Surfline : Je suis certain que pour toi, toujours dans le haut du classement, cette réorganisation ne t'empêchera pas de rester sur le circuit ; mais nous voulions savoir ce que tu penses des répercussions que celle-ci pourrait avoir sur le bassin de talents en général. Un grand nombre de très bons surfeurs n'est jamais parvenu à ce stade sur le tour, et aujourd'hui l'ASP décide de retirer 16 d'entre eux du « Dream Tour ». Les gars ont des opinions mitigées sur la question. Qu'en penses-tu ?

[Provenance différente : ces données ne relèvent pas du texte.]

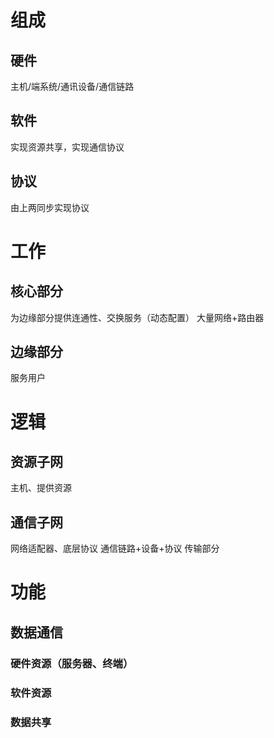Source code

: 

# 组成
## 硬件
主机/端系统/通讯设备/通信链路
## 软件
实现资源共享，实现通信协议
## 协议
由上两同步实现协议
# 工作
## 核心部分
为边缘部分提供连通性、交换服务（动态配置）
大量网络+路由器
## 边缘部分
服务用户
# 逻辑
## 资源子网
主机、提供资源
## 通信子网
网络适配器、底层协议
通信链路+设备+协议
传输部分

# 功能
## 数据通信
### 硬件资源（服务器、终端）
### 软件资源
### 数据共享
<!--stackedit_data:
eyJoaXN0b3J5IjpbLTc2MjI0NDA0M119
-->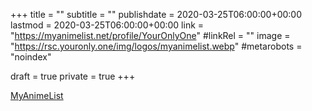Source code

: +++
title = ""
subtitle = ""
publishdate = 2020-03-25T06:00:00+00:00
lastmod = 2020-03-25T06:00:00+00:00
link = "https://myanimelist.net/profile/YourOnlyOne"
#linkRel = ""
image = "https://rsc.youronly.one/img/logos/myanimelist.webp"
#metarobots = "noindex"

draft = true
private = true
+++

[MyAnimeList](https://myanimelist.net/profile/YourOnlyOne "MyAnimeList")
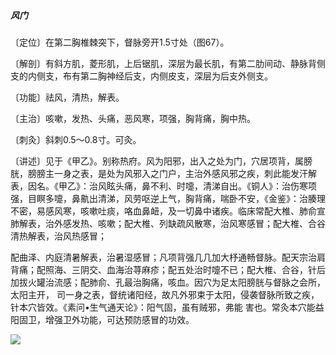 ##### 风门

〔定位〕在第二胸椎棘突下，督脉旁开1.5寸处（图67）。

〔解剖〕有斜方肌，菱形肌，上后锯肌，深层为最长肌，有第二肋间动、静脉背侧支的内侧支，布有第二胸神经后支，内侧皮支，深层为后支外侧支。

〔功能〕祛风，清热，解表。

〔主治〕咳嗽，发热、头痛，恶风寒，项强，胸背痛，胸中热。

〔刺灸〕斜刺0.5〜0.8寸。可灸。

〔讲述〕见于《甲乙》。别称热府。风为阳邪，出入之处为门，穴居项背，属膀胱，膀膀主一身之表，是处为风邪入之门户，主治外感风邪之疾，刺此能发汗解表，因名。《甲乙》：治风眩头痛，鼻不利、时嚏，清涕自出。《铜人》：治伤寒项强，目瞑多嚏，鼻鼽出清涕，风劳呕逆上气，胸背痛，喘卧不安，《金鉴》：治腠理不密，易感风寒，咳嗽吐痰，咯血鼻衄，及一切鼻中诸疾。临床常配大椎、肺俞宣肺解表，治外感发热、咳嗽；配大椎、列缺疏风散寒，治风寒感冒；配大椎、合谷清热解表，治风热感冒；

配曲泽、内庭清暑解表，治暑湿感冒；凡项背强几几加大杼通畅督脉。配天宗治肩背痛；配照海、三阴交、血海治荨麻疹；配五处治时嚏不已；配大椎、合谷，针后加拔火罐治流感；配肺俞、孔最治胸痛，咳血。因穴为足太阳膀胱与督脉之会所，太阳主开， 司一身之表，督统诸阳经，故凡外邪束于太阳，侵袭督脉所致之疾，针本穴皆效。《素问•生气通天论》：阳气固，虽有贼邪，弗能 害也。常灸本穴能益阳固卫，增强卫外功能，可达预防感冒的功效。

![](./img/图67.jpg)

Kelly Slater : Mon opinion n'a pas changé au fil des années : je pense que nous sommes trop nombreux sur le tour. Les meilleurs surfeurs se retrouvent inévitablement en quarts de finale. C'est à ce moment là que l'on voit le meilleur surf. Au second tour, j'ai l'impression que les gens - y compris les surfeurs - veulent que la compétition démarre enfin réellement. Mais, tu sais ce qui va se passer... c'est difficile à dire parce que c'est très profond, et il y a beaucoup de personnes qui ne sont pas sur le tour que je voudrais y voir, mais réduire le nombre de surfeurs va rendre le tour encore plus dur pour un gars qui est généralement un grand freesurfer. Nous allons probablement perdre quelques très grands surfeurs cette année ? des novices ou encore des surfeurs qui essayent de se mouiller les pieds et qui se relâchent. Alors au lieu de croire qu'ils peuvent réussir, ils essaient simplement de faire ce qu'ils ont à faire pour sauver leur peau à mi-parcours, pour de nouveau essayer de sauver leur place à la fin de la saison. La pression qu'ils subissent est forte.

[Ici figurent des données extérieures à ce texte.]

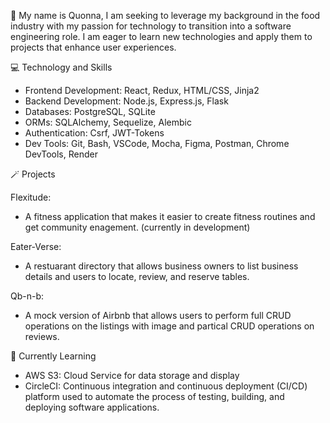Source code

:👋 My name is Quonna, I am seeking to leverage my background in the food industry with my  passion for technology to transition into a software engineering role. I am eager to learn new technologies and apply them to projects that enhance user experiences.

:computer: Technology and Skills
- Frontend Development: React, Redux, HTML/CSS, Jinja2
- Backend Development: Node.js, Express.js, Flask
- Databases: PostgreSQL, SQLite
- ORMs: SQLAlchemy, Sequelize, Alembic
- Authentication: Csrf,  JWT-Tokens
- Dev Tools: Git, Bash, VSCode, Mocha, Figma, Postman, Chrome DevTools, Render

🪄 Projects

 Flexitude:
 - A fitness application that makes it easier to create fitness routines and get community enagement. (currently in development)
  
 Eater-Verse:
- A restuarant directory that allows business owners to list business details and users to locate, review, and reserve tables.
  
 Qb-n-b:
 - A mock version of Airbnb that allows users to perform full CRUD operations on the listings with image and partical CRUD operations on reviews.

:seedling: Currently Learning
- AWS S3: Cloud Service for data storage and display
- CircleCI: Continuous integration and continuous deployment (CI/CD) platform used to automate the process of testing, building, and deploying software applications.


  
<!---
Quonnaq0711/Quonnaq0711 is a ✨ special ✨ repository because its `README.md` (this file) appears on your GitHub profile.
You can click the Preview link to take a look at your changes.
--->
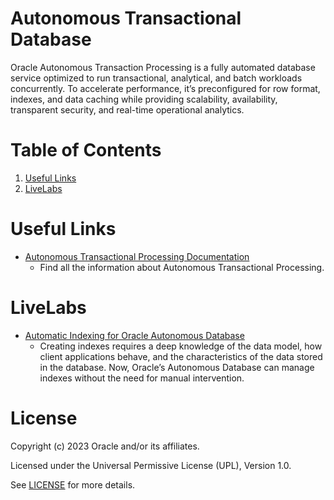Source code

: # Autonomous Transactional Database
 
Oracle Autonomous Transaction Processing is a fully automated database service optimized to run transactional, analytical, and batch workloads concurrently. To accelerate performance, it’s preconfigured for row format, indexes, and data caching while providing scalability, availability, transparent security, and real-time operational analytics.
 
# Table of Contents
 
1. [Useful Links](#useful-links)
2. [LiveLabs](#livelabs)
 
# Useful Links
 
- [Autonomous Transactional Processing Documentation](https://docs.oracle.com/en/cloud/paas/autonomous-database/serverless/adbsb/appendix-autonomous-database-atp-and-ajd-workloads.html#GUID-DEE78C94-E80F-4DF0-B19A-D051E381743D)
    - Find all the information about Autonomous Transactional Processing.

# LiveLabs
 
- [Automatic Indexing for Oracle Autonomous Database](https://apexapps.oracle.com/pls/apex/f?p=133:180:109524315536663::::wid:3328)
    - Creating indexes requires a deep knowledge of the data model, how client applications behave, and the characteristics of the data stored in the database. Now, Oracle’s Autonomous Database can manage indexes without the need for manual intervention.

    
 
# License
 
Copyright (c) 2023 Oracle and/or its affiliates.
 
Licensed under the Universal Permissive License (UPL), Version 1.0.
 
See [LICENSE](https://github.com/oracle-devrel/technology-engineering/blob/main/LICENSE) for more details.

Surfline : Alors, il te fallait déjà être dans le top 16 ou peut-être les 20 premiers pour te sentir en sécurité sur le « World Tour » et désormais, c'est encore plus difficile.
Kelly Slater : Ouais, mais tu sais, cela étant dit, si tu gagnes quatre manches tu peux y arriver.
Surfline : Tu veux parler de quatre manches au cours d'une seule compétition ?
Kelly Slater : Non, sur le cours de toute une année ! Même si tu ne gagnes juste qu'une série à chaque compétition, il est très probable que tu rejoignes l'élite. Et si tu ne peux pas gagner une série par compétition... alors qu'est ce que tu fais ?
Surfline : Tu ne serais pas là où tu en es aujourd'hui ?
Kelly Slater : Et bien, je ne sais pas si j'y serais parvenu, mais il y a quelque chose qui t'empêche de donner le meilleur de toi-même. Tous les surfeurs de ce tour devraient pouvoir remporter, à un moment ou à un autre, des séries dans une compétition car c'est un tour avec du niveau et de l'intensité. J'ai regardé beaucoup de bons surfeurs, Dusty évidemment, des gars comme Nate Yeomans ou encore les frères Gudauskas : ces gars ont eu tendance à avoir des tirages vraiment difficiles cette année, c'est donc forcément pénalisant pour ces jeunes talents. Cela rend le tour plus difficile et je ne suis pas sûr que ce soit la meilleure chose, mais je ne vois pas comment nous ferions autrement.
Il y a quelques propositions pour changer le mode de classement et vous pourriez avoir une tête de série qui n'a pas bien surfé dans une compétition précédente et qui, si c'est le cas, devrait donc sans doute descendre au classement, et les plus mal classés ne le rencontreraient pas forcément ? il tomberait alors sur un surfeur de milieu de tableau.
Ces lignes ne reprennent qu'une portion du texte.